Since you solved the Book of Azada in the first game, Titus asks for your help again. This time it’s to get to the bottom of a strange enchantment that’s hovering over the books in his Great Uncle Argus’s library and causing their characters to act strangely. You must work your way through each of the books solving the puzzles laid out in their pages in order to solve the mystery.

Gameplay is similar to other point-and-click adventure games where you interact with objects in the scene to solve puzzles. You can pick up certain items and add them to your inventory, and you’ll frequently have to combine items to make new ones, such as fitting pieces of a shovel together to dig a soft spot on the ground.

Where puzzles in Azada were limited to one screen, Azada: Ancient Magic has evolved from one-page puzzles to puzzles that span multiple pages of the book.
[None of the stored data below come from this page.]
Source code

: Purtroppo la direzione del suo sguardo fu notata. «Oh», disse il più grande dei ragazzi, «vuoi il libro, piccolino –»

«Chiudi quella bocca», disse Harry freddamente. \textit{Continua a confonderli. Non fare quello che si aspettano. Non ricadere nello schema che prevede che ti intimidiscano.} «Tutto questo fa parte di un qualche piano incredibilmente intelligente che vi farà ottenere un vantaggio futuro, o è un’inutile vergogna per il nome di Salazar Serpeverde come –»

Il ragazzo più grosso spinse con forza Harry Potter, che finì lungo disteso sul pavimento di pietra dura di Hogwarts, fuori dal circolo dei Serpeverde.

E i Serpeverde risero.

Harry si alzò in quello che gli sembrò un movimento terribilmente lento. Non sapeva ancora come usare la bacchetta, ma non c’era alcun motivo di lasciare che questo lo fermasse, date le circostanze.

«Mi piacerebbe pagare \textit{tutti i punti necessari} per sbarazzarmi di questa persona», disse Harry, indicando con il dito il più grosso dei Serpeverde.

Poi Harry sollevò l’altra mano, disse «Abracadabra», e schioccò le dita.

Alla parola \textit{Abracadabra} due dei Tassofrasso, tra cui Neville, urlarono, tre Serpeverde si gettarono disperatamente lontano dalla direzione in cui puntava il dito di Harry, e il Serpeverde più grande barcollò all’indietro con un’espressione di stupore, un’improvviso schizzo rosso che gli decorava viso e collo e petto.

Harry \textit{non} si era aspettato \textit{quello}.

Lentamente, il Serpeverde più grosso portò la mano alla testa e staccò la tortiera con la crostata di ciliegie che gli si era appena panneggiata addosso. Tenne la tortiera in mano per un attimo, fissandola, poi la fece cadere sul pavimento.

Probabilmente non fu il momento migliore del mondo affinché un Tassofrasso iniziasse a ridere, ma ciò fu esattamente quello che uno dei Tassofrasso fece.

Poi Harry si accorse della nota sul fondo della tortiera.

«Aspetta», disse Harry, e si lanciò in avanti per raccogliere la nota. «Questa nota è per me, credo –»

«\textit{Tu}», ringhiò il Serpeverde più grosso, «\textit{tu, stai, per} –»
An item found in one page, for example, may have to be used in another page, and some puzzles involve figuring out ways to get characters to move from one page to another if they happen to be blocking an item you need to grab.

Another big difference is that now you don’t just have one book to explore, but many – 21 to be precise. And within the pages of each book, the magic has brought to life classic literary characters for you to interact with. Helping Jonathan Harker escape from Dracula’s castle, or Hansel and Gretel avoid becoming a witch’s dinner, or the Invisible Man find a potion to turn him visible again, are just a few of the scenarios you’ll encounter.

Azada: Ancient Magic has its fair share of mini-games as well. They’re carefully woven into the puzzle scenes initially, but after clearing that particular book you can go back and play the mini-game by itself at any time.

I liked the fact that you could leave a book half-finished and select a different one from the library shelf, meaning that if you get stuck on a particular puzzle you can leave and come back to it later. I wasn’t so enthusiastic the time limits to complete each book, however.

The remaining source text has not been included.